It has been six years since that fateful night and, in that time, Drake has out-rapped, outperformed, and, ultimately, outlasted almost everyone who he might have once considered his superior. Lil Wayne, his label boss and occasional touring mate, hasn’t been the same since jail. Eminem is in a years-long, post-rehab malaise. When he’s not backing up Beyoncé, Jay-Z is saving the music business. And Kanye, the rapper whom he began his career by emulating, is more preoccupied with branding his new family than cutting records. Hip-hop these days is increasingly becoming a one-lane highway, with Drake at the steering wheel.

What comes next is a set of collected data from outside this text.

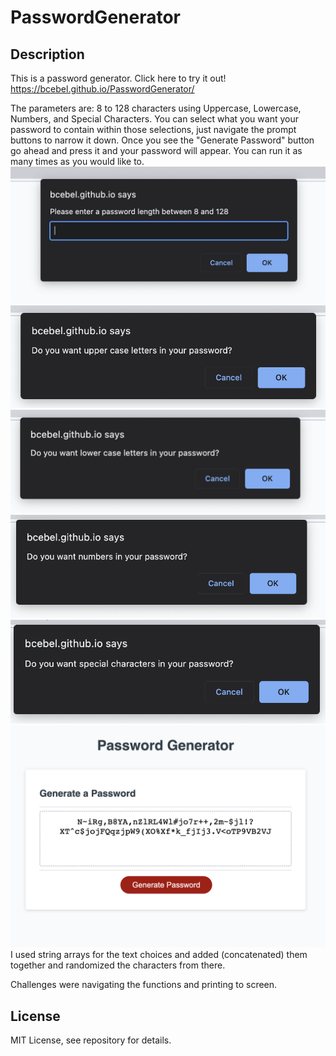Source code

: # PasswordGenerator

## Description
This is a password generator.  Click here to try it out!
https://bcebel.github.io/PasswordGenerator/

The parameters are: 8 to 128 characters using Uppercase, Lowercase, Numbers, and Special Characters.  You can select what you want your password to contain within those selections, just navigate the prompt buttons to narrow it down.  Once you see the "Generate Password" button go ahead and press it and your password will appear.  You can run it as many times as you would like to. 
<img src="./assets/Screenshot2.png" alt="Alt text" title="Optional title">
<img src="./assets/Screenshot4.png" alt="Alt text" title="Optional title">
<img src="./assets/Screenshot5.png" alt="Alt text" title="Optional title">
<img src="./assets/Screenshot6.png" alt="Alt text" title="Optional title">
<img src="./assets/Screenshot.png" alt="Alt text" title="Optional title">
<img src="./assets/Screenshot1.png" alt="Alt text" title="Optional title">
I used string arrays for the text choices and added (concatenated) them  together and randomized the characters from there.  

Challenges were navigating the functions and printing to screen. 

## License 
MIT License, see repository for details. 




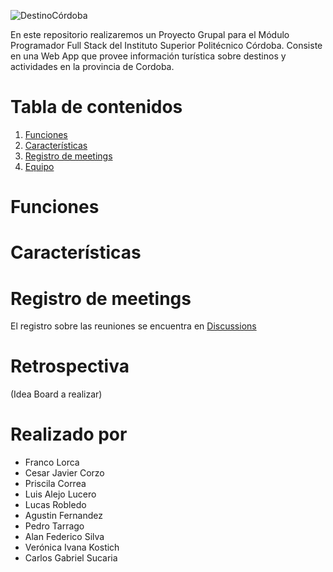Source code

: ![DestinoCórdoba](https://user-images.githubusercontent.com/66887467/192067295-74af5a0b-dd7b-4016-a2da-b00295895b3f.png)

En este repositorio realizaremos un Proyecto Grupal para el Módulo Programador Full Stack del Instituto Superior Politécnico Córdoba. Consiste en una Web App que provee información turística sobre destinos y actividades en la provincia de Cordoba.

# Tabla de contenidos
1. [Funciones](#funciones)
2. [Características](#características)
3. [Registro de meetings](#registro-de-meetings)
4. [Equipo](#realizado-por)


# Funciones


# Características

# Registro de meetings

El registro sobre las reuniones se encuentra en [Discussions](https://github.com/FrancoGL/ISPC-FullStack/discussions)

# Retrospectiva
(Idea Board a realizar)

# Realizado por
* Franco Lorca
* Cesar Javier Corzo
* Priscila Correa
* Luis Alejo Lucero
* Lucas Robledo
* Agustin Fernandez
* Pedro Tarrago
* Alan Federico Silva
* Verónica Ivana Kostich
* Carlos Gabriel Sucaria
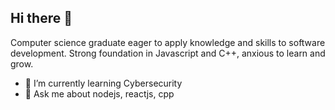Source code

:## Hi there 👋

Computer science graduate eager to apply knowledge and skills to software development. Strong foundation in Javascript and C++, anxious to learn and grow.

- 🌱 I’m currently learning Cybersecurity
- 💬 Ask me about nodejs, reactjs, cpp

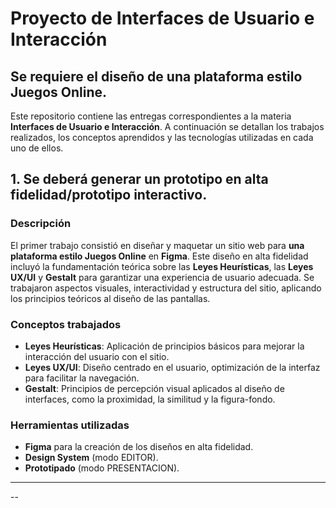 # Proyecto de Interfaces de Usuario e Interacción

## Se requiere el diseño de una plataforma estilo Juegos Online.

Este repositorio contiene las entregas correspondientes a la materia **Interfaces de Usuario e Interacción**.
A continuación se detallan los trabajos realizados,
los conceptos aprendidos y las tecnologías utilizadas en cada uno de ellos.

## 1. Se deberá generar un prototipo en alta fidelidad/prototipo interactivo.

### Descripción
El primer trabajo consistió en diseñar y maquetar un sitio web para **una plataforma estilo Juegos Online** en **Figma**. Este diseño en alta fidelidad incluyó la fundamentación teórica sobre las **Leyes Heurísticas**, las **Leyes UX/UI** y **Gestalt** para garantizar una experiencia de usuario adecuada. Se trabajaron aspectos visuales, interactividad y estructura del sitio, aplicando los principios teóricos al diseño de las pantallas.

### Conceptos trabajados
- **Leyes Heurísticas**: Aplicación de principios básicos para mejorar la interacción del usuario con el sitio.
- **Leyes UX/UI**: Diseño centrado en el usuario, optimización de la interfaz para facilitar la navegación.
- **Gestalt**: Principios de percepción visual aplicados al diseño de interfaces, como la proximidad, la similitud y la figura-fondo.

### Herramientas utilizadas
- **Figma** para la creación de los diseños en alta fidelidad.
- **Design System** (modo EDITOR).
- **Prototipado** (modo PRESENTACION).

---






--
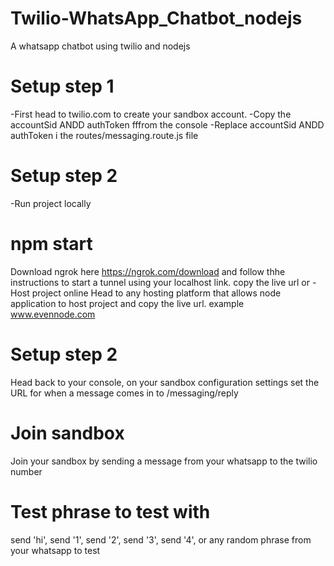 # Twilio-WhatsApp_Chatbot_nodejs
A whatsapp chatbot using twilio and nodejs

# Setup step 1
-First head to twilio.com to create your sandbox account.
-Copy the accountSid ANDD authToken fffrom the console 
-Replace accountSid ANDD authToken i the routes/messaging.route.js file

# Setup step 2
-Run project locally
# npm start
Download ngrok here https://ngrok.com/download and follow thhe instructions to start a tunnel using your localhost link. copy the live url
or 
-Host project online 
Head to any hosting platform that allows node application to host project and copy the live url. example www.evennode.com

# Setup step 2
Head back to your console, on your sandbox configuration settings set the URL for when a message comes in to <your live link>/messaging/reply

# Join sandbox
Join your sandbox by sending a message from your whatsapp to the twilio number

# Test phrase to test with
send 'hi', send '1', send '2', send '3', send '4', or any random phrase from your whatsapp to test


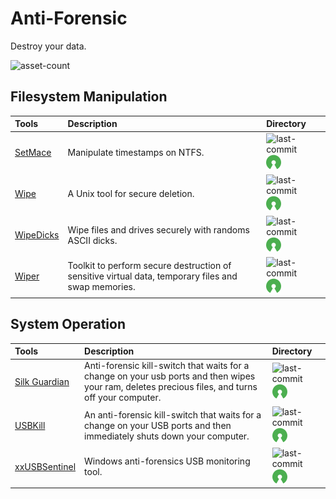 # Anti-Forensic

Destroy your data.

![asset-count](https://img.shields.io/badge/Tools%20%26%20Resources%20Available-7-3c85d4?style=for-the-badge)




## Filesystem Manipulation 

| Tools | Description | Directory |
| :--- | :--- | :--- |
| [SetMace](https://github.com/jschicht/SetMace) | Manipulate timestamps on NTFS. | ![last-commit](https://img.shields.io/github/last-commit/jschicht/SetMace?color=3c85d4&style=flat-square) ![opensource](../icons/opensource.png) |
| [Wipe](https://github.com/berke/wipe) | A Unix tool for secure deletion. | ![last-commit](https://img.shields.io/github/last-commit/berke/wipe?color=3c85d4&style=flat-square) ![opensource](../icons/opensource.png) |
| [WipeDicks](https://github.com/Drewsif/wipedicks) | Wipe files and drives securely with randoms ASCII dicks. | ![last-commit](https://img.shields.io/github/last-commit/Drewsif/wipedicks?color=3c85d4&style=flat-square) ![opensource](../icons/opensource.png) |
| [Wiper](https://github.com/r3nt0n/wiper) | Toolkit to perform secure destruction of sensitive virtual data, temporary files and swap memories. | ![last-commit](https://img.shields.io/github/last-commit/r3nt0n/wiper?color=3c85d4&style=flat-square) ![opensource](../icons/opensource.png) |


## System Operation

| Tools | Description | Directory |
| :--- | :--- | :--- |
| [Silk Guardian](https://github.com/NateBrune/silk-guardian) | Anti-forensic kill-switch that waits for a change on your usb ports and then wipes your ram, deletes precious files, and turns off your computer. | ![last-commit](https://img.shields.io/github/last-commit/NateBrune/silk-guardian?color=3c85d4&style=flat-square) ![opensource](../icons/opensource.png) |
| [USBKill](https://github.com/hephaest0s/usbkill) | An anti-forensic kill-switch that waits for a change on your USB ports and then immediately shuts down your computer. | ![last-commit](https://img.shields.io/github/last-commit/hephaest0s/usbkill?color=3c85d4&style=flat-square) ![opensource](../icons/opensource.png) |
| [xxUSBSentinel](https://github.com/thereisnotime/xxUSBSentinel) | Windows anti-forensics USB monitoring tool. | ![last-commit](https://img.shields.io/github/last-commit/thereisnotime/xxUSBSentinel?color=3c85d4&style=flat-square) ![opensource](../icons/opensource.png) |




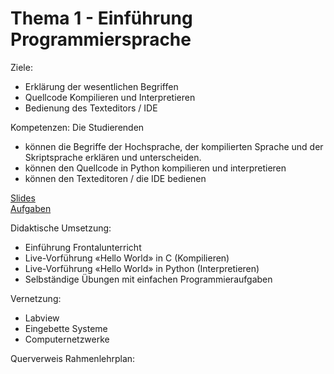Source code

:# Thema 1 - Einführung Programmiersprache

Ziele:
* Erklärung der wesentlichen
Begriffen
* Quellcode Kompilieren und
Interpretieren
* Bedienung des Texteditors /
IDE

Kompetenzen:
Die Studierenden
* können die Begriffe der
Hochsprache, der
kompilierten Sprache und
der Skriptsprache
erklären und
unterscheiden.
* können den Quellcode in
Python kompilieren und
interpretieren
* können den Texteditoren /
die IDE bedienen

[Slides](topic-1/slide.md)  
[Aufgaben](excercise.md)

Didaktische Umsetzung:

- Einführung
Frontalunterricht
- Live-Vorführung «Hello
World» in C
(Kompilieren)
- Live-Vorführung «Hello
World» in Python
(Interpretieren)
- Selbständige Übungen
mit einfachen
Programmieraufgaben

Vernetzung:
- Labview
- Eingebette Systeme
- Computernetzwerke

Querverweis
Rahmenlehrplan:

It’s well-earned. He has three critically-acclaimed and universally celebrated LPs under his belt—Thank Me Later (2010), Take Care (2011), Nothing Was the Same (2013)—that see the Toronto native in the pocket with clever wit, syrupy melodies, and meme-ready quips on each one. Last year, songs like “0-100” and Tha Carter V teaser single “Believe Me” defined the rap lexicon merely by being uploaded to Drake’s Soundcloud account. And earlier this year, the mixtape/album If You’re Reading This It’s Too Latedebuted at #1 on the Billboard 200 despite it being released directly to iTunes without any promotion or even a single. While we were sleeping, Drake became king.
Photo by Maria Jose Govea
The great tennis legend Arthur Ashe once said, “Success is a journey, not a destination,” and if anyone can attest to that, it’s Drake. A biracial child, his parents divorced when he was 5-years-old and, despite this, he lived in Toronto with his Jewish mother and grew up middle class. Unlike a rapper with a traditional narrative arc—broken home, poverty, d--- dealing, and finally an escape through music—Drake found success as a teenager playing the wheelchair-bound character Jimmy Brooks on the show Degrassi: The Next Generation. While he was on the show, he began connecting with different artists and producers through MySpace and subsequently released a pair of mixtapes, Room for Improvement (2006) and Comeback Season (2007). Although adored by diehard fans, the projects were somewhat sophomoric and lacking the breadth of his later material. But this was early in his career and he hadn’t yet found his sound. And he wasn’t getting written off based on his music alone, but also because he wasn’t, at least to the hip-hop largess, real. He was an actor, a rich kid, a pretty boy. Mostly, he was strange—a Canadian who straddled the line between hip-hop and R&B. Aubrey Graham was an outsider. Aubrey Graham didn’t belong.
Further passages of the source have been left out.